Records from a data source
=== Begin Enclosure ===

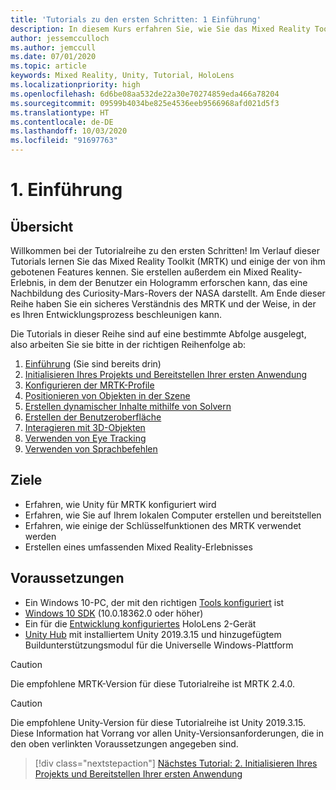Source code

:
 ```yaml
---
title: 'Tutorials zu den ersten Schritten: 1 Einführung'
description: In diesem Kurs erfahren Sie, wie Sie das Mixed Reality Toolkit (MRTK) verwenden, um eine Mixed Reality-Anwendung von Grund auf zu erstellen.
author: jessemcculloch
ms.author: jemccull
ms.date: 07/01/2020
ms.topic: article
keywords: Mixed Reality, Unity, Tutorial, HoloLens
ms.localizationpriority: high
ms.openlocfilehash: 6d6be08aa532de22a30e70274859eda466a78204
ms.sourcegitcommit: 09599b4034be825e4536eeb9566968afd021d5f3
ms.translationtype: HT
ms.contentlocale: de-DE
ms.lasthandoff: 10/03/2020
ms.locfileid: "91697763"
---
```

# <a name="1-introduction"></a>1. Einführung

## <a name="overview"></a>Übersicht

Willkommen bei der Tutorialreihe zu den ersten Schritten! Im Verlauf dieser Tutorials lernen Sie das Mixed Reality Toolkit (MRTK) und einige der von ihm gebotenen Features kennen. Sie erstellen außerdem ein Mixed Reality-Erlebnis, in dem der Benutzer ein Hologramm erforschen kann, das eine Nachbildung des Curiosity-Mars-Rovers der NASA darstellt. Am Ende dieser Reihe haben Sie ein sicheres Verständnis des MRTK und der Weise, in der es Ihren Entwicklungsprozess beschleunigen kann.

Die Tutorials in dieser Reihe sind auf eine bestimmte Abfolge ausgelegt, also arbeiten Sie sie bitte in der richtigen Reihenfolge ab:

1. [Einführung](mr-learning-base-01.md) (Sie sind bereits drin)
2. [Initialisieren Ihres Projekts und Bereitstellen Ihrer ersten Anwendung](mr-learning-base-02.md)
3. [Konfigurieren der MRTK-Profile](mr-learning-base-03.md)
4. [Positionieren von Objekten in der Szene](mr-learning-base-04.md)
5. [Erstellen dynamischer Inhalte mithilfe von Solvern](mr-learning-base-05.md)
6. [Erstellen der Benutzeroberfläche](mr-learning-base-06.md)
7. [Interagieren mit 3D-Objekten](mr-learning-base-07.md)
8. [Verwenden von Eye Tracking](mr-learning-base-08.md)
9. [Verwenden von Sprachbefehlen](mr-learning-base-09.md)

## <a name="objectives"></a>Ziele

* Erfahren, wie Unity für MRTK konfiguriert wird
* Erfahren, wie Sie auf Ihrem lokalen Computer erstellen und bereitstellen
* Erfahren, wie einige der Schlüsselfunktionen des MRTK verwendet werden
* Erstellen eines umfassenden Mixed Reality-Erlebnisses

## <a name="prerequisites"></a>Voraussetzungen

* Ein Windows 10-PC, der mit den richtigen [Tools konfiguriert](../../install-the-tools.md) ist
* [Windows 10 SDK](https://developer.microsoft.com/windows/downloads/windows-10-sdk/) (10.0.18362.0 oder höher)
* Ein für die [Entwicklung konfiguriertes](../../platform-capabilities-and-apis/using-visual-studio.md#enabling-developer-mode) HoloLens 2-Gerät
* <a href="https://docs.unity3d.com/Manual/GettingStartedInstallingHub.html" target="_blank">Unity Hub</a> mit installiertem Unity 2019.3.15 und hinzugefügtem Buildunterstützungsmodul für die Universelle Windows-Plattform

> [!CAUTION]
> Die empfohlene MRTK-Version für diese Tutorialreihe ist MRTK 2.4.0.

> [!CAUTION]
> Die empfohlene Unity-Version für diese Tutorialreihe ist Unity 2019.3.15. Diese Information hat Vorrang vor allen Unity-Versionsanforderungen, die in den oben verlinkten Voraussetzungen angegeben sind.

> [!div class="nextstepaction"]
> [Nächstes Tutorial: 2. Initialisieren Ihres Projekts und Bereitstellen Ihrer ersten Anwendung](mr-learning-base-02.md)

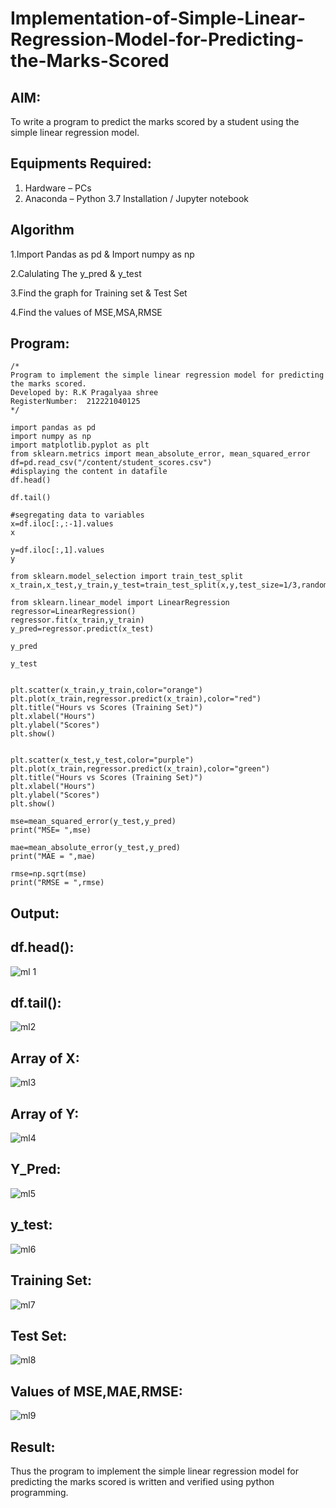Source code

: # Implementation-of-Simple-Linear-Regression-Model-for-Predicting-the-Marks-Scored

## AIM:
To write a program to predict the marks scored by a student using the simple linear regression model.

## Equipments Required:
1. Hardware – PCs
2. Anaconda – Python 3.7 Installation / Jupyter notebook


## Algorithm
1.Import Pandas as pd & Import numpy as np

2.Calulating The y_pred & y_test

3.Find the graph for Training set & Test Set

4.Find the values of MSE,MSA,RMSE

## Program:
```
/*
Program to implement the simple linear regression model for predicting the marks scored.
Developed by: R.K Pragalyaa shree
RegisterNumber:  212221040125
*/
```
```
import pandas as pd
import numpy as np
import matplotlib.pyplot as plt
from sklearn.metrics import mean_absolute_error, mean_squared_error
df=pd.read_csv("/content/student_scores.csv")
#displaying the content in datafile
df.head()

df.tail()

#segregating data to variables
x=df.iloc[:,:-1].values
x

y=df.iloc[:,1].values
y

from sklearn.model_selection import train_test_split
x_train,x_test,y_train,y_test=train_test_split(x,y,test_size=1/3,random_state=0)

from sklearn.linear_model import LinearRegression 
regressor=LinearRegression()
regressor.fit(x_train,y_train)
y_pred=regressor.predict(x_test)

y_pred

y_test


plt.scatter(x_train,y_train,color="orange")
plt.plot(x_train,regressor.predict(x_train),color="red")
plt.title("Hours vs Scores (Training Set)")
plt.xlabel("Hours")
plt.ylabel("Scores")
plt.show()


plt.scatter(x_test,y_test,color="purple")
plt.plot(x_train,regressor.predict(x_train),color="green")
plt.title("Hours vs Scores (Training Set)")
plt.xlabel("Hours")
plt.ylabel("Scores")
plt.show()

mse=mean_squared_error(y_test,y_pred)
print("MSE= ",mse)

mae=mean_absolute_error(y_test,y_pred)
print("MAE = ",mae)

rmse=np.sqrt(mse)
print("RMSE = ",rmse)
```
## Output:
## df.head():

![ml 1](https://user-images.githubusercontent.com/128135934/229762238-b5072d53-8225-40e1-9c20-2ad66d48d3ad.png)

## df.tail():

![ml2](https://user-images.githubusercontent.com/128135934/229762657-331b2fb3-f887-4bbc-b9c8-1ecbd3f25315.png)

## Array of X:

![ml3](https://user-images.githubusercontent.com/128135934/229763055-9d7a86d9-0970-4a6e-951c-e8981a121fe9.png)

## Array of Y:

![ml4](https://user-images.githubusercontent.com/128135934/229763419-aae12569-00ec-4f7e-b13d-116cef93a674.png)

## Y_Pred:

![ml5](https://user-images.githubusercontent.com/128135934/229763710-caa73991-7296-4b5d-a2f5-b3f1f3ff7c51.png)

## y_test:

![ml6](https://user-images.githubusercontent.com/128135934/229763879-2ea4b808-48c8-4c4e-9d3b-df947cfbbb9e.png)

## Training Set:

![ml7](https://user-images.githubusercontent.com/128135934/229764101-0f891d2b-a5ad-46f6-931f-414016096b7d.png)

## Test Set:

![ml8](https://user-images.githubusercontent.com/128135934/229764272-5f422758-a4ab-4341-8506-9455dfa18945.png)

## Values of MSE,MAE,RMSE:

![ml9](https://user-images.githubusercontent.com/128135934/229764492-31b6125b-9ca5-4333-ad63-cfacb45f5f7a.png)

## Result:
Thus the program to implement the simple linear regression model for predicting the marks scored is written and verified using python programming.


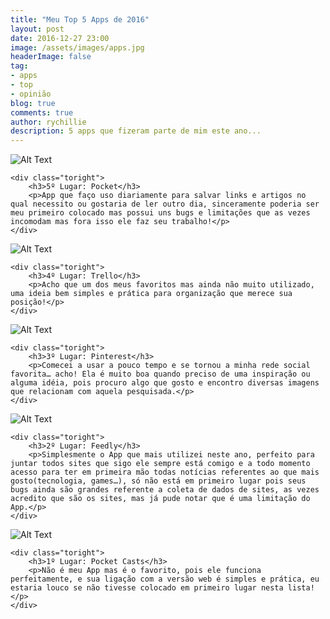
 ```yaml
---
title: "Meu Top 5 Apps de 2016"
layout: post
date: 2016-12-27 23:00
image: /assets/images/apps.jpg
headerImage: false
tag:
- apps
- top
- opinião
blog: true
comments: true
author: rychillie
description: 5 apps que fizeram parte de mim este ano...
---
```

<script async src="//pagead2.googlesyndication.com/pagead/js/adsbygoogle.js"></script>
<!-- Anuncio Blog Rychillie -->
<ins class="adsbygoogle"
     style="display:block"
     data-ad-client="ca-pub-7837358846130941"
     data-ad-slot="9265933715"
     data-ad-format="auto"></ins>
<script>
(adsbygoogle = window.adsbygoogle || []).push({});
</script>


<div class="side-by-side">
    <div class="toleft">
        <img class="image" src="https://pbs.twimg.com/profile_images/776855558578065408/lIYl1qqQ.jpg" alt="Alt Text">
    </div>

    <div class="toright">
        <h3>5º Lugar: Pocket</h3>
        <p>App que faço uso diariamente para salvar links e artigos no qual necessito ou gostaria de ler outro dia, sinceramente poderia ser meu primeiro colocado mas possui uns bugs e limitações que as vezes incomodam mas fora isso ele faz seu trabalho!</p>
    </div>
</div>

<div class="side-by-side">
    <div class="toleft">
        <img class="image" src="http://br.blog.trello.com/wp-content/uploads/2015/07/trello-logo-blue.png" alt="Alt Text">
    </div>

    <div class="toright">
        <h3>4º Lugar: Trello</h3>
        <p>Acho que um dos meus favoritos mas ainda não muito utilizado, uma ideia bem simples e prática para organização que merece sua posição!</p>
    </div>
</div>

<div class="side-by-side">
    <div class="toleft">
        <img class="image" src="http://www.clixmarketing.com/blog/wp-content/uploads/2016/06/635946503189638341-239880403_pinterest.jpg" alt="Alt Text">
    </div>

    <div class="toright">
        <h3>3º Lugar: Pinterest</h3>
        <p>Comecei a usar a pouco tempo e se tornou a minha rede social favorita… acho! Ela é muito boa quando preciso de uma inspiração ou alguma idéia, pois procuro algo que gosto e encontro diversas imagens que relacionam com aquela pesquisada.</p>
    </div>
</div>

<div class="side-by-side">
    <div class="toleft">
        <img class="image" src="http://www.meu-smartphone.com/wp-content/uploads/2015/09/Capa-Feedly.jpg" alt="Alt Text">
    </div>

    <div class="toright">
        <h3>2º Lugar: Feedly</h3>
        <p>Simplesmente o App que mais utilizei neste ano, perfeito para juntar todos sites que sigo ele sempre está comigo e a todo momento acesso para ter em primeira mão todas notícias referentes ao que mais gosto(tecnologia, games…), só não está em primeiro lugar pois seus bugs ainda são grandes referente a coleta de dados de sites, as vezes acredito que são os sites, mas já pude notar que é uma limitação do App.</p>
    </div>
</div>

<div class="side-by-side">
    <div class="toleft">
        <img class="image" src="https://lh6.ggpht.com/KItvb_F5fVTvQg3hWNc4idE_QBDjWgu5yDseSbb9fguTbGJGRvMbLEHqAZp-eKCSDA=w300" alt="Alt Text">
    </div>

    <div class="toright">
        <h3>1º Lugar: Pocket Casts</h3>
        <p>Não é meu App mas é o favorito, pois ele funciona perfeitamente, e sua ligação com a versão web é simples e prática, eu estaria louco se não tivesse colocado em primeiro lugar nesta lista!</p>
    </div>
</div>

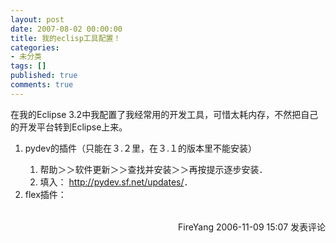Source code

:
 ```yaml
---
layout: post
date: 2007-08-02 00:00:00
title: 我的eclisp工具配置！
categories:
- 未分类
tags: []
published: true
comments: true
---
```

<p><p dir="ltr" style="MARGIN-RIGHT: 0px">在我的Eclipse 3.2中我配置了我经常用的开发工具，可惜太耗内存，不然把自己的开发平台转到Eclipse上来。</p>
<ol>
    <li>pydev的插件（只能在３.２里，在３.１的版本里不能安装）</li>
    <ol>
        <li>帮助＞＞软件更新＞＞查找并安装＞＞再按提示逐步安装．</li>
        <li>填入： <a href="http://pydev.sf.net/updates/">http://pydev.sf.net/updates/</a>．</li>
    </ol>
    <li>flex插件：</li>
</ol>
<img src="http://www.cnblogs.com/FireYang/aggbug/555387.html" width="1" height="1" /><br /><br /><div align="right"><a style="text-decoration:none;" href="http://FireYang.cnblogs.com/" target="_blank">FireYang</a> 2006-11-09 15:07 <a href="http://www.cnblogs.com/FireYang/archive/2006/11/09/555387.html#Feedback" target="_blank" style="text-decoration:none;">发表评论</a></div></p>
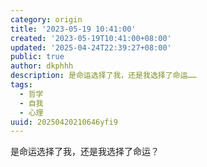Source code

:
 ```yaml
---
category: origin
title: '2023-05-19 10:41:00'
created: '2023-05-19T10:41:00+08:00'
updated: '2025-04-24T22:39:27+08:00'
public: true
author: dkphhh
description: 是命运选择了我，还是我选择了命运……
tags:
  - 哲学
  - 自我
  - 心理
uuid: 20250420210646yfi9
---
```


是命运选择了我，还是我选择了命运？
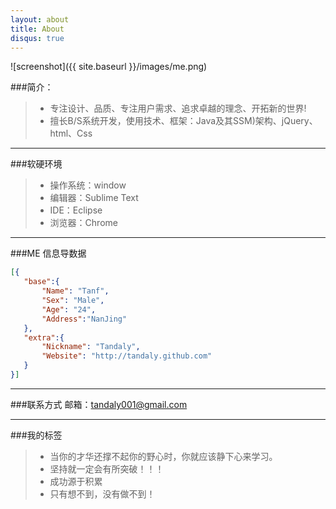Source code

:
 ```yaml
---
layout: about
title: About
disqus: true
---
```


![screenshot]({{ site.baseurl }}/images/me.png)

###简介：

>* 专注设计、品质、专注用户需求、追求卓越的理念、开拓新的世界!
>* 擅长B/S系统开发，使用技术、框架：Java及其SSM)架构、jQuery、html、Css

---

###软硬环境

>* 操作系统：window
>* 编辑器：Sublime Text
>* IDE：Eclipse
>* 浏览器：Chrome

---
 
###ME 信息导数据
 
 ```json
[{
    "base":{
        "Name": "Tanf", 
        "Sex": "Male",
        "Age": "24",
        "Address":"NanJing"
    },
    "extra":{
        "Nickname": "Tandaly",
        "Website": "http://tandaly.github.com"
    }
}]
```

---

###联系方式
邮箱：[tandaly001@gmail.com](mailto:tandaly001@gmail.com)

---

###我的标签

>* 当你的才华还撑不起你的野心时，你就应该静下心来学习。
>* 坚持就一定会有所突破！！！
>* 成功源于积累
>* 只有想不到，没有做不到！



    

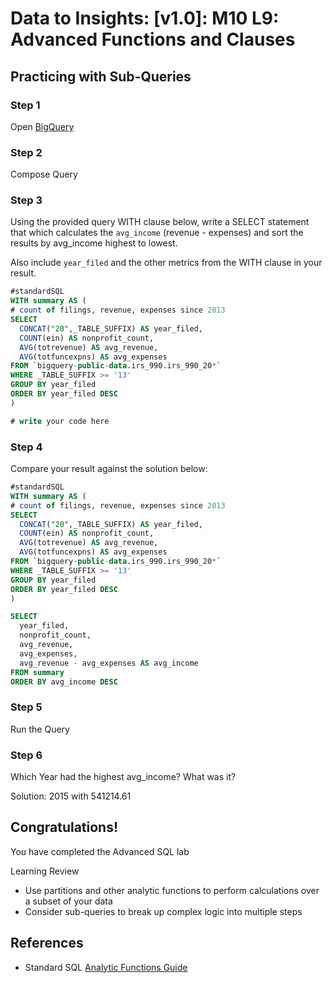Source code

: # Data to Insights: [v1.0]: M10 L9: Advanced Functions and Clauses

## Practicing with Sub-Queries

### Step 1

Open [BigQuery](http://bigquery.cloud.google.com/)

### Step 2

Compose Query

### Step 3

Using the provided query WITH clause below, write a SELECT statement that which calculates the `avg_income` (revenue - expenses) and sort the results by avg_income highest to lowest.

Also include `year_filed` and the other metrics from the WITH clause in your result.

```sql
#standardSQL
WITH summary AS (
# count of filings, revenue, expenses since 2013
SELECT
  CONCAT("20",_TABLE_SUFFIX) AS year_filed,
  COUNT(ein) AS nonprofit_count,
  AVG(totrevenue) AS avg_revenue,
  AVG(totfuncexpns) AS avg_expenses
FROM `bigquery-public-data.irs_990.irs_990_20*`
WHERE _TABLE_SUFFIX >= '13'
GROUP BY year_filed
ORDER BY year_filed DESC
)

# write your code here
```

### Step 4

Compare your result against the solution below:

```sql
#standardSQL
WITH summary AS (
# count of filings, revenue, expenses since 2013
SELECT
  CONCAT("20",_TABLE_SUFFIX) AS year_filed,
  COUNT(ein) AS nonprofit_count,
  AVG(totrevenue) AS avg_revenue,
  AVG(totfuncexpns) AS avg_expenses
FROM `bigquery-public-data.irs_990.irs_990_20*`
WHERE _TABLE_SUFFIX >= '13'
GROUP BY year_filed
ORDER BY year_filed DESC
)

SELECT
  year_filed,
  nonprofit_count,
  avg_revenue,
  avg_expenses,
  avg_revenue - avg_expenses AS avg_income
FROM summary
ORDER BY avg_income DESC
```

### Step 5

Run the Query

### Step 6

Which Year had the highest avg_income? What was it?

Solution: 2015 with 541214.61

## Congratulations!

You have completed the Advanced SQL lab

Learning Review

- Use partitions and other analytic functions to perform calculations over a subset of your data
- Consider sub-queries to break up complex logic into multiple steps

## References

- Standard SQL [Analytic Functions Guide](https://cloud.google.com/bigquery/docs/reference/standard-sql/functions-and-operators#analytic-functions)
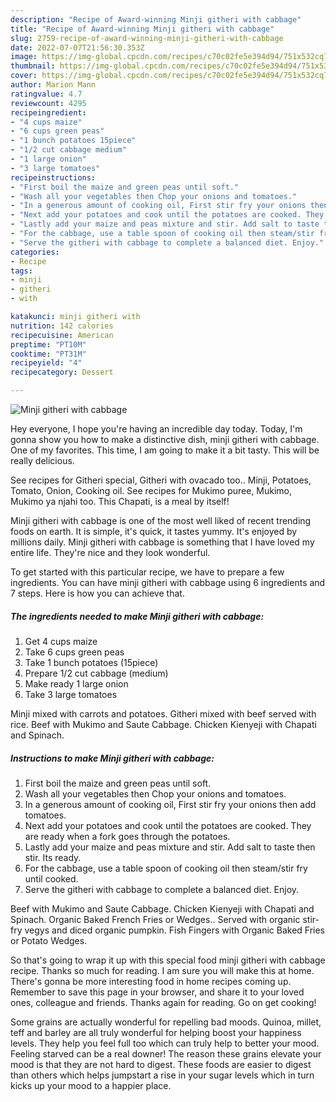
 ```yaml
---
description: "Recipe of Award-winning Minji githeri with cabbage"
title: "Recipe of Award-winning Minji githeri with cabbage"
slug: 2759-recipe-of-award-winning-minji-githeri-with-cabbage
date: 2022-07-07T21:56:30.353Z
image: https://img-global.cpcdn.com/recipes/c70c02fe5e394d94/751x532cq70/minji-githeri-with-cabbage-recipe-main-photo.jpg
thumbnail: https://img-global.cpcdn.com/recipes/c70c02fe5e394d94/751x532cq70/minji-githeri-with-cabbage-recipe-main-photo.jpg
cover: https://img-global.cpcdn.com/recipes/c70c02fe5e394d94/751x532cq70/minji-githeri-with-cabbage-recipe-main-photo.jpg
author: Marion Mann
ratingvalue: 4.7
reviewcount: 4295
recipeingredient:
- "4 cups maize"
- "6 cups green peas"
- "1 bunch potatoes 15piece"
- "1/2 cut cabbage medium"
- "1 large onion"
- "3 large tomatoes"
recipeinstructions:
- "First boil the maize and green peas until soft."
- "Wash all your vegetables then Chop your onions and tomatoes."
- "In a generous amount of cooking oil, First stir fry your onions then add tomatoes."
- "Next add your potatoes and cook until the potatoes are cooked. They are ready when a fork goes through the potatoes."
- "Lastly add your maize and peas mixture and stir. Add salt to taste then stir. Its ready."
- "For the cabbage, use a table spoon of cooking oil then steam/stir fry until cooked."
- "Serve the githeri with cabbage to complete a balanced diet. Enjoy."
categories:
- Recipe
tags:
- minji
- githeri
- with

katakunci: minji githeri with 
nutrition: 142 calories
recipecuisine: American
preptime: "PT10M"
cooktime: "PT31M"
recipeyield: "4"
recipecategory: Dessert

---
```



![Minji githeri with cabbage](https://img-global.cpcdn.com/recipes/c70c02fe5e394d94/751x532cq70/minji-githeri-with-cabbage-recipe-main-photo.jpg)

Hey everyone, I hope you're having an incredible day today. Today, I'm gonna show you how to make a distinctive dish, minji githeri with cabbage. One of my favorites. This time, I am going to make it a bit tasty. This will be really delicious.

See recipes for Githeri special, Githeri with ovacado too.. Minji, Potatoes, Tomato, Onion, Cooking oil. See recipes for Mukimo puree, Mukimo, Mukimo ya njahi too. This Chapati, is a meal by itself!

Minji githeri with cabbage is one of the most well liked of recent trending foods on earth. It is simple, it's quick, it tastes yummy. It's enjoyed by millions daily. Minji githeri with cabbage is something that I have loved my entire life. They're nice and they look wonderful.


To get started with this particular recipe, we have to prepare a few ingredients. You can have minji githeri with cabbage using 6 ingredients and 7 steps. Here is how you can achieve that.

<!--inarticleads1-->

##### The ingredients needed to make Minji githeri with cabbage:

1. Get 4 cups maize
1. Take 6 cups green peas
1. Take 1 bunch potatoes (15piece)
1. Prepare 1/2 cut cabbage (medium)
1. Make ready 1 large onion
1. Take 3 large tomatoes


Minji mixed with carrots and potatoes. Githeri mixed with beef served with rice. Beef with Mukimo and Saute Cabbage. Chicken Kienyeji with Chapati and Spinach. 

<!--inarticleads2-->

##### Instructions to make Minji githeri with cabbage:

1. First boil the maize and green peas until soft.
1. Wash all your vegetables then Chop your onions and tomatoes.
1. In a generous amount of cooking oil, First stir fry your onions then add tomatoes.
1. Next add your potatoes and cook until the potatoes are cooked. They are ready when a fork goes through the potatoes.
1. Lastly add your maize and peas mixture and stir. Add salt to taste then stir. Its ready.
1. For the cabbage, use a table spoon of cooking oil then steam/stir fry until cooked.
1. Serve the githeri with cabbage to complete a balanced diet. Enjoy.


Beef with Mukimo and Saute Cabbage. Chicken Kienyeji with Chapati and Spinach. Organic Baked French Fries or Wedges.. Served with organic stir- fry vegys and diced organic pumpkin. Fish Fingers with Organic Baked Fries or Potato Wedges. 

So that's going to wrap it up with this special food minji githeri with cabbage recipe. Thanks so much for reading. I am sure you will make this at home. There's gonna be more interesting food in home recipes coming up. Remember to save this page in your browser, and share it to your loved ones, colleague and friends. Thanks again for reading. Go on get cooking!

Some grains are actually wonderful for repelling bad moods. Quinoa, millet, teff and barley are all truly wonderful for helping boost your happiness levels. They help you feel full too which can truly help to better your mood. Feeling starved can be a real downer! The reason these grains elevate your mood is that they are not hard to digest. These foods are easier to digest than others which helps jumpstart a rise in your sugar levels which in turn kicks up your mood to a happier place.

=== End Enclosure ===

## WHAT IS EXPECTED
What is needed is an exact copy of each line from the top of the data above through the line containing "Die Tutorials in", with no pictures.

## EXERCISE RESULT
Source code

:
 ```yaml
---
title: 'Tutorials zu den ersten Schritten: 1 Einführung'
description: In diesem Kurs erfahren Sie, wie Sie das Mixed Reality Toolkit (MRTK) verwenden, um eine Mixed Reality-Anwendung von Grund auf zu erstellen.
author: jessemcculloch
ms.author: jemccull
ms.date: 07/01/2020
ms.topic: article
keywords: Mixed Reality, Unity, Tutorial, HoloLens
ms.localizationpriority: high
ms.openlocfilehash: 6d6be08aa532de22a30e70274859eda466a78204
ms.sourcegitcommit: 09599b4034be825e4536eeb9566968afd021d5f3
ms.translationtype: HT
ms.contentlocale: de-DE
ms.lasthandoff: 10/03/2020
ms.locfileid: "91697763"
---
```

# <a name="1-introduction"></a>1. Einführung

## <a name="overview"></a>Übersicht

Willkommen bei der Tutorialreihe zu den ersten Schritten! Im Verlauf dieser Tutorials lernen Sie das Mixed Reality Toolkit (MRTK) und einige der von ihm gebotenen Features kennen. Sie erstellen außerdem ein Mixed Reality-Erlebnis, in dem der Benutzer ein Hologramm erforschen kann, das eine Nachbildung des Curiosity-Mars-Rovers der NASA darstellt. Am Ende dieser Reihe haben Sie ein sicheres Verständnis des MRTK und der Weise, in der es Ihren Entwicklungsprozess beschleunigen kann.

Die Tutorials in dieser Reihe sind auf eine bestimmte Abfolge ausgelegt, also arbeiten Sie sie bitte in der richtigen Reihenfolge ab:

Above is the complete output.